'34 lakh appeals, won by 30 lakh margin': Shashi Tharoor says SIR voter deletion reason for BJP's win in West Bengal

Shashi Tharoor questions West Bengal's Special Intensive Revision of electoral rolls and the number of appeals by voters. He suggested that mass voter deletions and unadjudicated appeals may have helped the BJP's landslide victory in the state

Congress MP Shashi Tharoor Congress MP Shashi Tharoor

Congress leader Shashi Tharoor has raised questions about the Special Intensive revision of electoral rolls in West Bengal and suggested that it may have helped the BJP win the state with a landslide.

Tharoor alleged on Sunday that the large-scale deletion from the voter rolls and delays in the adjudicating appeals may have prevented lakhs of legitimate voters from casting ballots.

He said that around 91 lakh names were removed from the West Bengal lists while nearly 34 lakh people filed appeals claiming they were legitimate voters.

Only a small number of the appeals were adjudicated before the polling.

“In the matter of the SIR, what I have said is a legitimate question to answer. Look at the Bengal case. 91 lakh names were struck off the rolls. Of those, 34 lakh living human beings have appealed, saying they are around and they are legitimately entitled to vote. The rules have required each case to be adjudicated individually, so only a few hundred were adjudicated before the vote. To this day, there are some 31, 32 lakh people who might be found to have been legitimate voters in the remaining years while adjudication carries on, but they have missed their chance to vote,” he said at the ‘India, That is Bharat’ round table during the Stanford India conference in the US.

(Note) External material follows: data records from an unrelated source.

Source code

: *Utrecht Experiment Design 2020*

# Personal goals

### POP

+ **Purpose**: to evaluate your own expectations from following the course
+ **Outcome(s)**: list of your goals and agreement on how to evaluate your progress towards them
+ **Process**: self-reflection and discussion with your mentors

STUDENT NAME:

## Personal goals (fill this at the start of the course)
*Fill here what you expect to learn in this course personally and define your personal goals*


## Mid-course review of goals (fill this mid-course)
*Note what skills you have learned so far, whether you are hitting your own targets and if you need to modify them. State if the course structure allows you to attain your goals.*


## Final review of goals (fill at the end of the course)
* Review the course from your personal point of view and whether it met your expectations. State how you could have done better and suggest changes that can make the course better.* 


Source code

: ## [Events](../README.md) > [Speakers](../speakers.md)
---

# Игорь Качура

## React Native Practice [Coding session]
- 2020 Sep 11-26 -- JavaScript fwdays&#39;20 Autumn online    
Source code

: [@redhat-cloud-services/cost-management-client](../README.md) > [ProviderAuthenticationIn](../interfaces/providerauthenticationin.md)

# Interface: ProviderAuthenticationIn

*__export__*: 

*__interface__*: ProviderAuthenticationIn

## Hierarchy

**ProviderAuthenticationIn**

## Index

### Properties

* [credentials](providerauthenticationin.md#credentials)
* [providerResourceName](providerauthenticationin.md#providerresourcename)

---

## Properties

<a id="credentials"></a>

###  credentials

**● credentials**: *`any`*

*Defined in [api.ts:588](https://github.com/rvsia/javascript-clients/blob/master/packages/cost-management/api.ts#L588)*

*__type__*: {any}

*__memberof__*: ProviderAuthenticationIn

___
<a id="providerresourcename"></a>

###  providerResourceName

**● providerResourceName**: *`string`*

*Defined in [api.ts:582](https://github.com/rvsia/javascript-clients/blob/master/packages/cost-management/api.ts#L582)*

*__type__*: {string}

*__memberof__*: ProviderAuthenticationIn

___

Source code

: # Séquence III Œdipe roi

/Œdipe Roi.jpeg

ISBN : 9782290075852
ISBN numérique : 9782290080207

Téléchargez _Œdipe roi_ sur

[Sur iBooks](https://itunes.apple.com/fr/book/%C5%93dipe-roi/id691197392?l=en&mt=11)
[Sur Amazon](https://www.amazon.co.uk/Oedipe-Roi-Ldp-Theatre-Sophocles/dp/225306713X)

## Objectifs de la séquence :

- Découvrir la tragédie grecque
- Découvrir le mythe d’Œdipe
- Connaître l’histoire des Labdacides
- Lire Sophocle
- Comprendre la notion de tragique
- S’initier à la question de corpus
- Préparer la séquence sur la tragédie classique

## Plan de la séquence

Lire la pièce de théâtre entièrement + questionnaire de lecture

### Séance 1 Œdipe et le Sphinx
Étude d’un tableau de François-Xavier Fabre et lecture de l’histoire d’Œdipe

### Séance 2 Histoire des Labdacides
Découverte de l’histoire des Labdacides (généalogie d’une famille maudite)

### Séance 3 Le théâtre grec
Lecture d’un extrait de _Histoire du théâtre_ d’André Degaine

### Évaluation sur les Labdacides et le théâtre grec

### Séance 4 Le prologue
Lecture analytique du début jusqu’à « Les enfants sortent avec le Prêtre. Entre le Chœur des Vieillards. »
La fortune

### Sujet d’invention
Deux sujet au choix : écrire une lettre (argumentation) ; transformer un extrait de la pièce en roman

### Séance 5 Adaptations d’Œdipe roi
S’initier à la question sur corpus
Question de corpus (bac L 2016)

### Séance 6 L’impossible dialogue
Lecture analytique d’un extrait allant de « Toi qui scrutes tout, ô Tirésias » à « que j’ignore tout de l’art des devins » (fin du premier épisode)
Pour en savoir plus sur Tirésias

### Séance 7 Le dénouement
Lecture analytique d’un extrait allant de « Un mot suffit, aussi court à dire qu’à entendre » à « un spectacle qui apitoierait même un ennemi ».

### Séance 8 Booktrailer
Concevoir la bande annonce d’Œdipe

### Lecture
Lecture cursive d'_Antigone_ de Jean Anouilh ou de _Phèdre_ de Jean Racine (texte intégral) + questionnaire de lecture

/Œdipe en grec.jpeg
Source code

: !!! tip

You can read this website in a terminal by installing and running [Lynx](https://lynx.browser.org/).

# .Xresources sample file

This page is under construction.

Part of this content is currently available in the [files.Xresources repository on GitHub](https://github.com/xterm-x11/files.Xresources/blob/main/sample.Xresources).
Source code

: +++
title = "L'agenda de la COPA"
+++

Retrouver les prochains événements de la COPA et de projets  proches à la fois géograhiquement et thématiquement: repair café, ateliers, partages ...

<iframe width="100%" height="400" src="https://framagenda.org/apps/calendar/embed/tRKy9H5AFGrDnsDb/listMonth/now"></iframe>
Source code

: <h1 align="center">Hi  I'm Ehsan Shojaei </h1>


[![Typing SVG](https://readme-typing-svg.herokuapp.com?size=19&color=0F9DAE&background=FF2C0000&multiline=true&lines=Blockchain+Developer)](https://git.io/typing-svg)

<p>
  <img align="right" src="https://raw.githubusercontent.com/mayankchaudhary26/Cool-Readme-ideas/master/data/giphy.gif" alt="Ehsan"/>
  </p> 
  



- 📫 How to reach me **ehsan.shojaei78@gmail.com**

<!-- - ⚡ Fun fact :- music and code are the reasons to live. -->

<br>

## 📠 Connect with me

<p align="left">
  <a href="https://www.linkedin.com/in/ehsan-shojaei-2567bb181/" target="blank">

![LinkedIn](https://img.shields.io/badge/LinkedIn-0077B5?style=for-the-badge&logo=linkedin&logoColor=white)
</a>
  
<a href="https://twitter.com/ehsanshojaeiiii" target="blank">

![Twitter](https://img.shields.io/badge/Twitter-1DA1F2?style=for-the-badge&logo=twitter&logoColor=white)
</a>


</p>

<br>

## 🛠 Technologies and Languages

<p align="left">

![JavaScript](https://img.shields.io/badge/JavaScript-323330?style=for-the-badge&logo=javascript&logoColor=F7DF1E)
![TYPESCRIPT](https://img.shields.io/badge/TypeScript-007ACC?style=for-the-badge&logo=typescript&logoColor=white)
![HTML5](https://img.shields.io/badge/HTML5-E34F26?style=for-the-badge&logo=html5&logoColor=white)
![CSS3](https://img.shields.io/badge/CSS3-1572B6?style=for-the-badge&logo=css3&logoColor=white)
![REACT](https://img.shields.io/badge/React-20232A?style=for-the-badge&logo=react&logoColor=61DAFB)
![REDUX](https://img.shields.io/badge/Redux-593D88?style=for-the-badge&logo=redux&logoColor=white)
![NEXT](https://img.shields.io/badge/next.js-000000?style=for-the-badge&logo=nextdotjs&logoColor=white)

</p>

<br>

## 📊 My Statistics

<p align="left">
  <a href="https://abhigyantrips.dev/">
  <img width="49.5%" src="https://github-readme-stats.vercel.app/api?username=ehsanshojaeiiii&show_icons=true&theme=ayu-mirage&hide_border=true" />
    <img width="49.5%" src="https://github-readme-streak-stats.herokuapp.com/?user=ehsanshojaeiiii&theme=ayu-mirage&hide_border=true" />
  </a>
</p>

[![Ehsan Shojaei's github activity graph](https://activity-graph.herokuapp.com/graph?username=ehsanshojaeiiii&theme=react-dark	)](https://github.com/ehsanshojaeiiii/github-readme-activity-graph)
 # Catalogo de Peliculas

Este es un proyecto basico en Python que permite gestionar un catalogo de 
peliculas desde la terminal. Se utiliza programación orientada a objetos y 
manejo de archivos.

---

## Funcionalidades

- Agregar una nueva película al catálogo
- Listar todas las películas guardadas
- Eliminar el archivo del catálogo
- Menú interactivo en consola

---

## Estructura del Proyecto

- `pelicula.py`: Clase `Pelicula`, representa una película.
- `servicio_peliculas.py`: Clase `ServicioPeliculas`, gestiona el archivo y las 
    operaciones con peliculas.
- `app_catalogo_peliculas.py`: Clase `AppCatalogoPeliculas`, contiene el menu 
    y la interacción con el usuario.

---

He noted that the number aligned with the BJP victory margin, which was around 30 lakh votes.

“And the BJP won Bengal by a margin of 30 lakh votes. Now you tell me, is that entirely fair and democratic? This is the question that I ask. Honestly, I have no problem with deleting spurious, deleted, absent, migrated voters.”

He also said that the Sir made an impact in Congress’s win in Kerala.  “And particularly in Kerala, I suspect the Congress benefited from the deletions because the CPM was long a past master of double enrollment, triple enrollment, quadruple enrollment – the same people in four different booths and so on. That used to happen.”

“And so they were eliminated by the SIR, and as you said, in Kerala and Tamil Nadu, there were very few appeals. But in Bengal, there is no doubt that there were 34 lakh appeals. And that's 34 lakh forms filled by 34 lakh individuals. And of that, only a few hundred have been heard,” he said.

In Kerala, the Congress-led UDF won 102 seats, defeating the LDF and ending their 10-year rule in the state.